Ein paar Worte zu dem niederländischen Jazzer Rob Bruynen, bevor wir uns dem Album widmen: Im Süden der Niederlande geboren, begann Rob Bruynen bereits im Alter von 14 Jahren zu improvisieren und spielte als Jazztrompeter in lokalen Big Bands. Nach einem Studium am Conservatorium Hilversum (sowohl Klassik als auch Jazz) startete er seine Karriere als Lead- und Solotrompeter und spielte mit bekannten Bands wie z. B. The Dutch Jazzorchestra und dem Metropole Orkestra. Seit 1986 ist er Lead- und Solotrompeter in der WDR Big Band. Kurz noch ein Hinweis auf die Musiker, mit denen Bruynen schon gemeinsam auf der Bühne stand: The Brecker Brothers, Maceo Parker, Joe Lovano, Phil Collins, Ray Brown und Joe Zawinul. Für das vorliegende Album vertraute der Flügelhornist und Trompeter Bruynen auf Jens Neufang (bass clarinet, baritone saxophone), Gero Koerner (piano), Jos Machtel (acoustic bass) und Matthias De Waele (drums).

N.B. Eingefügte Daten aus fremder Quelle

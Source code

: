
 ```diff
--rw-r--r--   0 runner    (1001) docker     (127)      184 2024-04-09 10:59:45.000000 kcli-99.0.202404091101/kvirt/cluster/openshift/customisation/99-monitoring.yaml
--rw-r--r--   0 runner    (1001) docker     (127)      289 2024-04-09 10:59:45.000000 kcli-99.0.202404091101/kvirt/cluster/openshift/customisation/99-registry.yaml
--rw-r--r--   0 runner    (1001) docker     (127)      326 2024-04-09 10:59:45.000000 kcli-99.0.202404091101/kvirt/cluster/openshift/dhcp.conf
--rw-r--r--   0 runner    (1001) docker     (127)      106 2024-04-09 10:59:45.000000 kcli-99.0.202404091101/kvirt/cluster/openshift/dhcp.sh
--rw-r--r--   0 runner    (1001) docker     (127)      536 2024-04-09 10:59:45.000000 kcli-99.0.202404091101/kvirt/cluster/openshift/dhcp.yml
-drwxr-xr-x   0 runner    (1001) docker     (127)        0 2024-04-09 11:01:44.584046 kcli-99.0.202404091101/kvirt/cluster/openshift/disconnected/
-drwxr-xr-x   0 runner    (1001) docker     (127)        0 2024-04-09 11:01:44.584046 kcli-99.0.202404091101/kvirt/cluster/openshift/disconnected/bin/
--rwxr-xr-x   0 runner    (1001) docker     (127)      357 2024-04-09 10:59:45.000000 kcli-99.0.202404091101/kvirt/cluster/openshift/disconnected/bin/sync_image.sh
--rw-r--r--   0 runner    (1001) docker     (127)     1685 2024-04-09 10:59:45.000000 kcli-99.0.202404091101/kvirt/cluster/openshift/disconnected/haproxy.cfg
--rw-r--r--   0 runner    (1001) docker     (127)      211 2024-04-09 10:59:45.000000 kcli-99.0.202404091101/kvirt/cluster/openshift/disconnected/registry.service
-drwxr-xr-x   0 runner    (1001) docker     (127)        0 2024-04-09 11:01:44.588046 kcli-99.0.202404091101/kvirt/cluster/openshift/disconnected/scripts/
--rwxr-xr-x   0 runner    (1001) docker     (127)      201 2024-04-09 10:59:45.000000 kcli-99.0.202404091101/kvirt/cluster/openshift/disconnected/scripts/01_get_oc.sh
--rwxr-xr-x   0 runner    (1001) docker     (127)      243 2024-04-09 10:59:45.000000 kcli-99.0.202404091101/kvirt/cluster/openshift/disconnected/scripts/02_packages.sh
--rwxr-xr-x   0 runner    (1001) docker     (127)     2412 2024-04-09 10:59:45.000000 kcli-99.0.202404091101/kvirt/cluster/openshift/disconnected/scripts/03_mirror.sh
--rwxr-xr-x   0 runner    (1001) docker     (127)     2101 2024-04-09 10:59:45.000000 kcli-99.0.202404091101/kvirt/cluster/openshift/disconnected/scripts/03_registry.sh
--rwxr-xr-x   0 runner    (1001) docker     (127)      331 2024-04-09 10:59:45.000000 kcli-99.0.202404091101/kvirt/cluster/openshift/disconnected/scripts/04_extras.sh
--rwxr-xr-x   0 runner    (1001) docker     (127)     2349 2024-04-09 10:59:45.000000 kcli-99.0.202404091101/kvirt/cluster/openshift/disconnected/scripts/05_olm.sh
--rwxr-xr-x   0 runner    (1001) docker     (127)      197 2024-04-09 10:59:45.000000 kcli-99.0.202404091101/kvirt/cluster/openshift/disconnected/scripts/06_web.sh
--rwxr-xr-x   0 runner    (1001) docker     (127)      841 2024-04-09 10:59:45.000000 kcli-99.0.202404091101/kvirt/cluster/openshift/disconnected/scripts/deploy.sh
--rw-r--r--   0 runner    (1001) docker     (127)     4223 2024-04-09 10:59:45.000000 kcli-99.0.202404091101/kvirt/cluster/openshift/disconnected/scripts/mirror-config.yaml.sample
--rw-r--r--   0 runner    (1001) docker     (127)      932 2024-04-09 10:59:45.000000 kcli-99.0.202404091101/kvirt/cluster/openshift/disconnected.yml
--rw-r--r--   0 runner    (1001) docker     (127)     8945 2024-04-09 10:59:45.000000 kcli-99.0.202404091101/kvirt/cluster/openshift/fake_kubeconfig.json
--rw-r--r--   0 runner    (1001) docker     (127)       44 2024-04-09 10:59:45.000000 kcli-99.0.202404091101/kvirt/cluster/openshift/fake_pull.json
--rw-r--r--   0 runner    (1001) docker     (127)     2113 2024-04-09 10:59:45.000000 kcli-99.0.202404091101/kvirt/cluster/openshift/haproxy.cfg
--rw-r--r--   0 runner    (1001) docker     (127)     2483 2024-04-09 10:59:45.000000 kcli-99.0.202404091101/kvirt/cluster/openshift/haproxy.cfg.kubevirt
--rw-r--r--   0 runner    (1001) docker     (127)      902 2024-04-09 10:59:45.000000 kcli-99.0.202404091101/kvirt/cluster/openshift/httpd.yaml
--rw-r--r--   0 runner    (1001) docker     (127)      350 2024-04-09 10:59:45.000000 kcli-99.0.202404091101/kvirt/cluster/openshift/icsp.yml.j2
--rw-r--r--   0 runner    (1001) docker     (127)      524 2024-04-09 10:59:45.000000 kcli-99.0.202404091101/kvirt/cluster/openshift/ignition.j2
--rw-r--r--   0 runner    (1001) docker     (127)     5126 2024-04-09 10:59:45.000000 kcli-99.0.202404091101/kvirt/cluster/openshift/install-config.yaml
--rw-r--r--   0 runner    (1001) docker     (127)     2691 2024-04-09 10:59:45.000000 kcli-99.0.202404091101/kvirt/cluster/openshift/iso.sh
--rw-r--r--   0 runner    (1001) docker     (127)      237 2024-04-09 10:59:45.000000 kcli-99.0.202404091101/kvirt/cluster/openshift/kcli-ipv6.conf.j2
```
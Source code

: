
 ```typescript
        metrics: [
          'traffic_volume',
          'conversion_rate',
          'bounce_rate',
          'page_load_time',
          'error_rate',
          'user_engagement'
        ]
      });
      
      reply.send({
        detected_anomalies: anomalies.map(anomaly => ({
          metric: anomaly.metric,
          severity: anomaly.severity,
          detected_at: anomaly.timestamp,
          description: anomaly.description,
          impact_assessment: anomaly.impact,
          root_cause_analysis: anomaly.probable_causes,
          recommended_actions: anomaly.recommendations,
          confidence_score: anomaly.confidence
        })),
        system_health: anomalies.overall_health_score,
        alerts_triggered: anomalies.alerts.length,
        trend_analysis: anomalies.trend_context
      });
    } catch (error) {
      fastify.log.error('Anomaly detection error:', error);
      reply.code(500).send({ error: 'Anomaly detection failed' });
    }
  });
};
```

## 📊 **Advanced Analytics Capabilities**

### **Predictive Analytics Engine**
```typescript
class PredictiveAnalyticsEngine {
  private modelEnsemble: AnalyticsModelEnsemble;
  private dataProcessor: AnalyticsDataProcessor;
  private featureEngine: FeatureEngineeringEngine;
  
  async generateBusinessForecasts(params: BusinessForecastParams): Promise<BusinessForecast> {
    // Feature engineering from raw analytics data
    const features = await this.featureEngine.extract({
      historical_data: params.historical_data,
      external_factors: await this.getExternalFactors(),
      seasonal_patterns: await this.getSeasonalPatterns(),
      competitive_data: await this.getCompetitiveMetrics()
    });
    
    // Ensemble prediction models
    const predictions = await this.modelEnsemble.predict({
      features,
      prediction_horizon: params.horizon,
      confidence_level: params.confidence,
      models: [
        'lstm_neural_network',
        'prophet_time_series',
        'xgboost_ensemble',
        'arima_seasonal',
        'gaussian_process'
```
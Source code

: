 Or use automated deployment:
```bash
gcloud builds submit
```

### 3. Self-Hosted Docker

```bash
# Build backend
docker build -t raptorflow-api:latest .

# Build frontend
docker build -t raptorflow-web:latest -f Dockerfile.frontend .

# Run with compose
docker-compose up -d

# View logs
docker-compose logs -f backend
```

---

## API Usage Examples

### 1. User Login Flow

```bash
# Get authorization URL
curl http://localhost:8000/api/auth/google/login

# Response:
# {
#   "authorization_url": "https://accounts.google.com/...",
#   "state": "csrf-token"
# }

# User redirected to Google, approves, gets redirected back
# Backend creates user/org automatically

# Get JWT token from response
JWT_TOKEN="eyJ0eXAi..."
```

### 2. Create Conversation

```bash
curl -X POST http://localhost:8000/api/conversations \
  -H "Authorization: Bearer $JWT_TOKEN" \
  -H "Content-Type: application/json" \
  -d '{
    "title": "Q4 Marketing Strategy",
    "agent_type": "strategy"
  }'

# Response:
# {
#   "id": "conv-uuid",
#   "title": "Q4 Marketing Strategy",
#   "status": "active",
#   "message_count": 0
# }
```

Mit „You Catch My Breath“ beginnt der musikalische Reigen, in den sich auch „Tango del Giorno“ bestens einfügt, ganz abgesehen von dem Titel „One Day“, so heißt ja auch das Album. Es geht mit dem Quintett in die Berge – „Sur le Montagnes“ – und auf ein Abenteuer in Lissabon – „Lisboa Adventures“. Mit „Eric in the House“ wird das Album abgeschlossen.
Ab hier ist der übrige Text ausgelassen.